◆ **ENTRIES SUPPLIED**
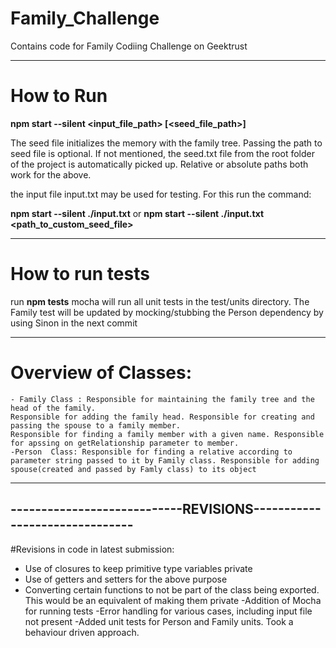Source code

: # Family_Challenge
Contains code for Family Codiing Challenge on Geektrust

--------------------------------------------------------------------

# How to Run

**npm start --silent <input_file_path> [<seed_file_path>]**

The seed file initializes the memory with the family tree.
Passing the path to seed file is optional.
If not mentioned, the seed.txt file from the root folder of the project is automatically picked up.
Relative or absolute paths both work for the above.

the input file input.txt may be used for testing. For this run the command:

**npm start --silent ./input.txt**
or
**npm start --silent ./input.txt <path_to_custom_seed_file>**

--------------------------------------------------------------------

# How to run tests
run **npm tests**
mocha will run all unit tests in the test/units directory.
The Family test will be updated by mocking/stubbing the Person dependency by using Sinon in the next commit

--------------------------------------------------------------------
# Overview of Classes:
    - Family Class : Responsible for maintaining the family tree and the head of the family.
    Responsible for adding the family head. Responsible for creating and passing the spouse to a family member.
    Responsible for finding a family member with a given name. Responsible for apssing on getRelationship parameter to member.
    -Person  Class: Responsible for finding a relative according to parameter string passed to it by Family class. Responsible for adding spouse(created and passed by Famly class) to its object

--------------------------------------------------------------------
----------------------------REVISIONS-------------------------------
--------------------------------------------------------------------
#Revisions in code in latest submission:
- Use of closures to keep primitive type variables private
- Use of getters and setters for the above purpose
- Converting certain functions to not be part of the class being exported. This would be an equivalent of making them private
-Addition of Mocha for running tests
-Error handling for various cases, including input file not present
-Added unit tests for Person and Family units. Took a behaviour driven approach.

◆ **PROBLEM DETAILS**
The answer must be the entries above, printed exactly, with no pictures.

◆ **OUTPUT OF THE TASK**
Source code

: # Family_Challenge
Contains code for Family Codiing Challenge on Geektrust

--------------------------------------------------------------------

# How to Run

**npm start --silent <input_file_path> [<seed_file_path>]**

The seed file initializes the memory with the family tree.
Passing the path to seed file is optional.
If not mentioned, the seed.txt file from the root folder of the project is automatically picked up.
Relative or absolute paths both work for the above.

the input file input.txt may be used for testing. For this run the command:

**npm start --silent ./input.txt**
or
**npm start --silent ./input.txt <path_to_custom_seed_file>**

--------------------------------------------------------------------

# How to run tests
run **npm tests**
mocha will run all unit tests in the test/units directory.
The Family test will be updated by mocking/stubbing the Person dependency by using Sinon in the next commit

--------------------------------------------------------------------
# Overview of Classes:
    - Family Class : Responsible for maintaining the family tree and the head of the family.
    Responsible for adding the family head. Responsible for creating and passing the spouse to a family member.
    Responsible for finding a family member with a given name. Responsible for apssing on getRelationship parameter to member.
    -Person  Class: Responsible for finding a relative according to parameter string passed to it by Family class. Responsible for adding spouse(created and passed by Famly class) to its object

--------------------------------------------------------------------
----------------------------REVISIONS-------------------------------
--------------------------------------------------------------------
#Revisions in code in latest submission:
- Use of closures to keep primitive type variables private
- Use of getters and setters for the above purpose
- Converting certain functions to not be part of the class being exported. This would be an equivalent of making them private
-Addition of Mocha for running tests
-Error handling for various cases, including input file not present
-Added unit tests for Person and Family units. Took a behaviour driven approach.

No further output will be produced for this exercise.